*What the exercise asks*: Would you please copy only the lines from the line that contains "share: false" to the end of the data below, exactly, leaving every picture out?

----

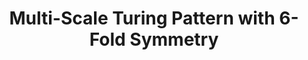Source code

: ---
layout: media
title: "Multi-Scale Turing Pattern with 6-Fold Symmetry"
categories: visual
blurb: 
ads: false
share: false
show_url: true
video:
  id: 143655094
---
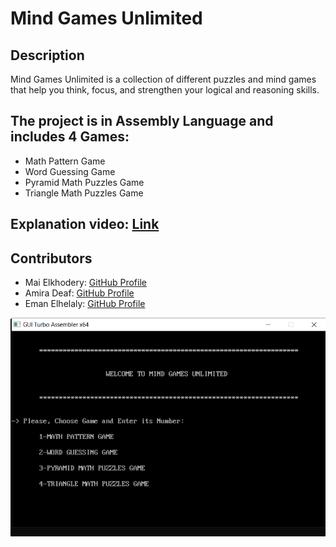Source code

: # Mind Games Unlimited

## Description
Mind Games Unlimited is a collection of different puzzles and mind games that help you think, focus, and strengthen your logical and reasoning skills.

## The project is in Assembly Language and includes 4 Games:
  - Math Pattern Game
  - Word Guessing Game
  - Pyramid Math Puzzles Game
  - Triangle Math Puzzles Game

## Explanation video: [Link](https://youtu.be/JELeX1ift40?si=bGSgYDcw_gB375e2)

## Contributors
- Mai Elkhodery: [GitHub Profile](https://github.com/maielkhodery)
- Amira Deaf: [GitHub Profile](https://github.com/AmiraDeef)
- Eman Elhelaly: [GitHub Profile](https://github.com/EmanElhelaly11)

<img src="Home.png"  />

----

*Answer to this exercise*:
share: false
show_url: true
video:
  id: 143655094
---
Source code

: # Mind Games Unlimited

## Description
Mind Games Unlimited is a collection of different puzzles and mind games that help you think, focus, and strengthen your logical and reasoning skills.

## The project is in Assembly Language and includes 4 Games:
  - Math Pattern Game
  - Word Guessing Game
  - Pyramid Math Puzzles Game
  - Triangle Math Puzzles Game

## Explanation video: [Link](https://youtu.be/JELeX1ift40?si=bGSgYDcw_gB375e2)

## Contributors
- Mai Elkhodery: [GitHub Profile](https://github.com/maielkhodery)
- Amira Deaf: [GitHub Profile](https://github.com/AmiraDeef)
- Eman Elhelaly: [GitHub Profile](https://github.com/EmanElhelaly11)

<img src="Home.png"  />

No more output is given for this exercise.